Themenbereich
Rätselhafte Anomalien

Das medizinische Rätsel "Mirin Dajo" (2/3)
Tierversuche von Skeptikern


Dass Mirin Dajo sich bei öffentlichen Vorführungen ohne nennenswerte Verletzungen den Oberkörper von einem Florett und Schwertern durchbohren ließ, ist eine historisch gesicherte Tatsache. Umstritten ist nur, wie das ganze medizinisch zu deuten ist. Liegt hier ein echtes Wunder vor? Oder gibt es eine gewöhnliche Erklärung?


1) Die Kaninchenexperimente skeptischer Ärzte

Skeptiker halten Mirin Dajos Unverwundbarkeit für Scharlatanerie. Die Stichwaffen seien gezielt so platziert worden, dass sie lebenswichtige Organe verfehlen oder beiseiteschieben. Experimente an Kaninchen, denen Nadeln entsprechend durch den Körper gestoßen wurden, konnten nachweisen, dass eine Unverletzbarkeit auf diese Weise prinzipiell möglich sei. So stellt es auch der Medizinhistoriker Christoph Mörgeli im SRF-Bericht im folgenden Video ab Minute 4:32 dar.

VIDEO: Mirin Dajo – Wunder oder Scharlatan?

7:58 Minuten, schwiitzerdütch/deutsch

Ab Minute 4:03 kommt Medizinhistoriker Christoph Mörgeli zu Wort, der zur Erklärung des Phänomens "Mirin Dajo" auf natürliche Erklärungen verweist. Dazu gehören auch Experimente an Kaninchen, die ab Minute 4:32 vorgestellt werden.

2) Eine kritische Einordnung

Die Frage ist nur: Was beweisen diese Tierversuche genau? Lassen sich die nachgestellten Durchstiche an Kaninchen mit den hunderten von Waffendurchstichen vergleichen, die Mirin Dajo seit Ende des zweiten Weltkrieges vorgeführt hat? Ist es plausibel anzunehmen, dass Mirin Dajo bei jedem dieser Durchstiche so viel Glück hatte, dass keine wichtigen Organe getroffen wurden und trotz nichtdesinfizierter Klingen keine Infektionen entstanden? Ist es dem glücklichen Zufall und der speziellen Form der Klingen geschuldet, dass dabei kein einziges Mal Blut austrat? Konnte Mirin Dajo durch Autosuggestion und Selbsthypnose jedes Mal zuverlässig sein Schmerzempfinden kontrollieren? Ist es plausibel anzunehmen, dass jemand einen derartigen Wahnsinn aufbringt, sich fortwährend lebensgefährlichen Experimenten auszusetzen und sich dabei auch noch als Diener einer göttliche Mission begreift? Kommen da nicht etwas zu viele bizarre und unwahrscheinliche Verrücktheiten zusammen? Oder waren die Kaninchenexperimente vielleicht nur der verzweifelte Versuch von Medizinern, ihr materialistisches Weltbild zu retten?

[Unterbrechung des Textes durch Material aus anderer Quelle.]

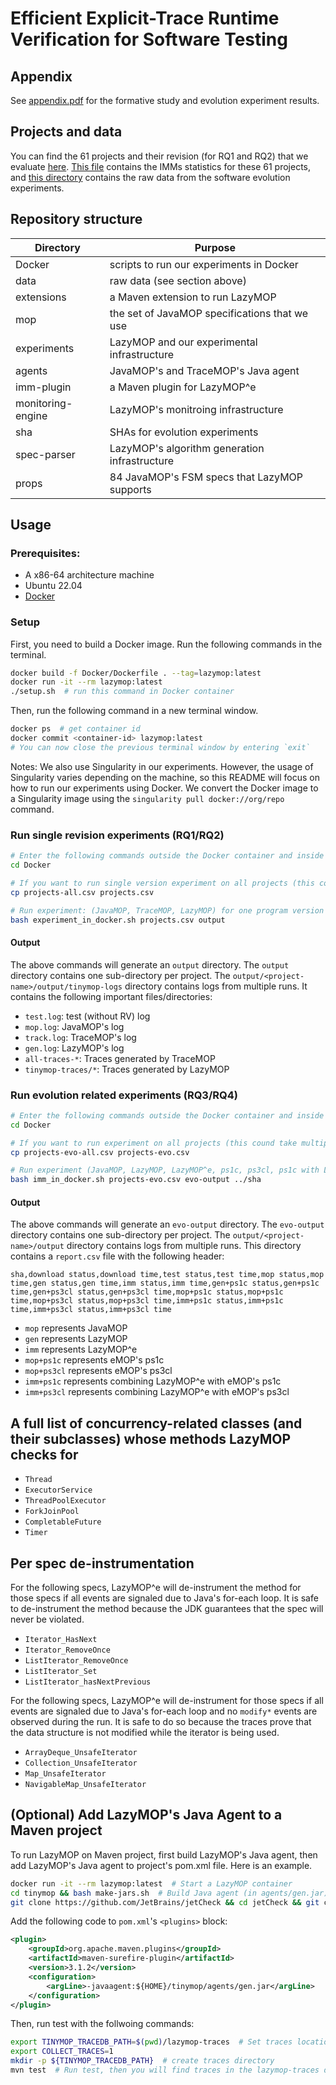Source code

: # Efficient Explicit-Trace Runtime Verification for Software Testing

## Appendix
See [appendix.pdf](appendix.pdf) for the formative study and evolution experiment results.

## Projects and data
You can find the 61 projects and their revision (for RQ1 and RQ2) that we evaluate [here](data/projects.csv). [This file](data/imm-study.csv) contains the
IMMs statistics for these 61 projects, and [this directory](data/evolution) contains the raw data from the software evolution experiments.

## Repository structure
| Directory               | Purpose                                       |
| ------------------------| --------------------------------------------- |
| Docker                  | scripts to run our experiments in Docker      |
| data                    | raw data (see section above)                  |
| extensions              | a Maven extension to run LazyMOP              |
| mop                     | the set of JavaMOP specifications that we use |
| experiments             | LazyMOP and our experimental infrastructure   |
| agents                  | JavaMOP's and TraceMOP's Java agent           |
| imm-plugin              | a Maven plugin for LazyMOP^e                  |
| monitoring-engine       | LazyMOP's monitroing infrastructure           |
| sha                     | SHAs for evolution experiments                |
| spec-parser             | LazyMOP's algorithm generation infrastructure |
| props                   | 84 JavaMOP's FSM specs that LazyMOP supports  |


## Usage
### Prerequisites:
- A x86-64 architecture machine
- Ubuntu 22.04
- [Docker](https://docs.docker.com/get-docker/)
### Setup
First, you need to build a Docker image. Run the following commands in the terminal.
```sh
docker build -f Docker/Dockerfile . --tag=lazymop:latest
docker run -it --rm lazymop:latest
./setup.sh  # run this command in Docker container
```
Then, run the following command in a new terminal window.
```sh
docker ps  # get container id
docker commit <container-id> lazymop:latest
# You can now close the previous terminal window by entering `exit`
```

Notes: We also use Singularity in our experiments. However, the usage of Singularity varies depending on the machine, so this README will focus on how to run our experiments using Docker. We convert the Docker image to a Singularity image using the `singularity pull docker://org/repo` command.

### Run single revision experiments (RQ1/RQ2)
```sh
# Enter the following commands outside the Docker container and inside the current repository directory
cd Docker

# If you want to run single version experiment on all projects (this could take multiple days), then run the below command. If you only want to run experiment on one project (almson/almson-refcount), then skip the command below.
cp projects-all.csv projects.csv

# Run experiment: (JavaMOP, TraceMOP, LazyMOP) for one program version
bash experiment_in_docker.sh projects.csv output
```
#### Output
The above commands will generate an `output` directory. The `output` directory contains one sub-directory per project.
The `output/<project-name>/output/tinymop-logs` directory contains logs from multiple runs. It contains
the following important files/directories:
- `test.log`: test (without RV) log
- `mop.log`: JavaMOP's log
- `track.log`: TraceMOP's log
- `gen.log`: LazyMOP's log
- `all-traces-*`: Traces generated by TraceMOP
- `tinymop-traces/*`: Traces generated by LazyMOP

### Run evolution related experiments (RQ3/RQ4)
```sh
# Enter the following commands outside the Docker container and inside the current repository directory
cd Docker

# If you want to run experiment on all projects (this cound take multiple days), then run the below command. If you only want to run experiment on one project (dakusui/jcunit), then skip the command below.
cp projects-evo-all.csv projects-evo.csv

# Run experiment (JavaMOP, LazyMOP, LazyMOP^e, ps1c, ps3cl, ps1c with LazyMOP^e, and ps3cl with LazyMOP^e)
bash imm_in_docker.sh projects-evo.csv evo-output ../sha
```

#### Output
The above commands will generate an `evo-output` directory. The `evo-output` directory contains one sub-directory per project.
The `output/<project-name>/output` directory contains logs from multiple runs. This directory contains a `report.csv` file
with the following header:
```
sha,download status,download time,test status,test time,mop status,mop time,gen status,gen time,imm status,imm time,gen+ps1c status,gen+ps1c time,gen+ps3cl status,gen+ps3cl time,mop+ps1c status,mop+ps1c time,mop+ps3cl status,mop+ps3cl time,imm+ps1c status,imm+ps1c time,imm+ps3cl status,imm+ps3cl time
```
- `mop` represents JavaMOP
- `gen` represents LazyMOP
- `imm` represents LazyMOP^e
- `mop+ps1c` represents eMOP's ps1c
- `mop+ps3cl` represents eMOP's ps3cl
- `imm+ps1c` represents combining LazyMOP^e with eMOP's ps1c
- `imm+ps3cl` represents combining LazyMOP^e with eMOP's ps3cl

## A full list of concurrency-related classes (and their subclasses) whose methods LazyMOP checks for
- `Thread`
- `ExecutorService`
- `ThreadPoolExecutor`
- `ForkJoinPool`
- `CompletableFuture`
- `Timer`

## Per spec de-instrumentation
For the following specs, LazyMOP^e will de-instrument the method for those specs if all events are signaled due to Java's for-each loop. It is safe to de-instrument the method because the JDK guarantees that the spec will never be violated.
- `Iterator_HasNext`
- `Iterator_RemoveOnce`
- `ListIterator_RemoveOnce`
- `ListIterator_Set`
- `ListIterator_hasNextPrevious`

For the following specs, LazyMOP^e will de-instrument for those specs if all events are signaled due to Java's for-each loop and no `modify*` events are observed during the run. It is safe to do so because the traces prove that the data structure is not modified while the iterator is being used.
- `ArrayDeque_UnsafeIterator`
- `Collection_UnsafeIterator`
- `Map_UnsafeIterator`
- `NavigableMap_UnsafeIterator`

## (Optional) Add LazyMOP's Java Agent to a Maven project
To run LazyMOP on Maven project, first build LazyMOP's Java agent, then add LazyMOP's Java agent to project's pom.xml file. Here is an example.
```bash
docker run -it --rm lazymop:latest  # Start a LazyMOP container
cd tinymop && bash make-jars.sh  # Build Java agent (in agents/gen.jar)
git clone https://github.com/JetBrains/jetCheck && cd jetCheck && git checkout 8a7b75581  # Clone JetBrains/jetCheck
```
Add the following code to `pom.xml`'s `<plugins>` block:

```xml
<plugin>
    <groupId>org.apache.maven.plugins</groupId>
    <artifactId>maven-surefire-plugin</artifactId>
    <version>3.1.2</version>
    <configuration>
        <argLine>-javaagent:${HOME}/tinymop/agents/gen.jar</argLine>
    </configuration>
</plugin>
```

Then, run test with the follwoing commands:
```bash
export TINYMOP_TRACEDB_PATH=$(pwd)/lazymop-traces  # Set traces location
export COLLECT_TRACES=1
mkdir -p ${TINYMOP_TRACEDB_PATH}  # create traces directory
mvn test  # Run test, then you will find traces in the lazymop-traces directory
```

Sicher ist nur, dass am Ende auch Mirin Dajo sterblich war. Wenige Tage, nachdem er versucht hatte, einen Metallspieß zu verschlucken, um ihn in seinem Körper zu dematerialisieren, starb er am 26. Mai 1948 in Winterthur. Und wieder gehen die Meinungen von Skeptikern und Bewunderern auseinander. Während die einen in seinem Tod den Beweis dafür sehen, dass an Mirin Dajo nichts Übernatürliches dran sei und er sein Glück diesmal eben überstrapaziert habe, sehen die anderen in seinem Tod keinerlei Widerspruch zu seinen übernatürlichen Fähigkeiten. Die missglückte Aktion mit dem verschluckten Metallspieß zeige lediglich, dass seine Fähigkeiten auch Grenzen hatten. Die hunderten vorherigen Wundertaten könnten dadurch nicht einfach pauschal wegerklärt werden.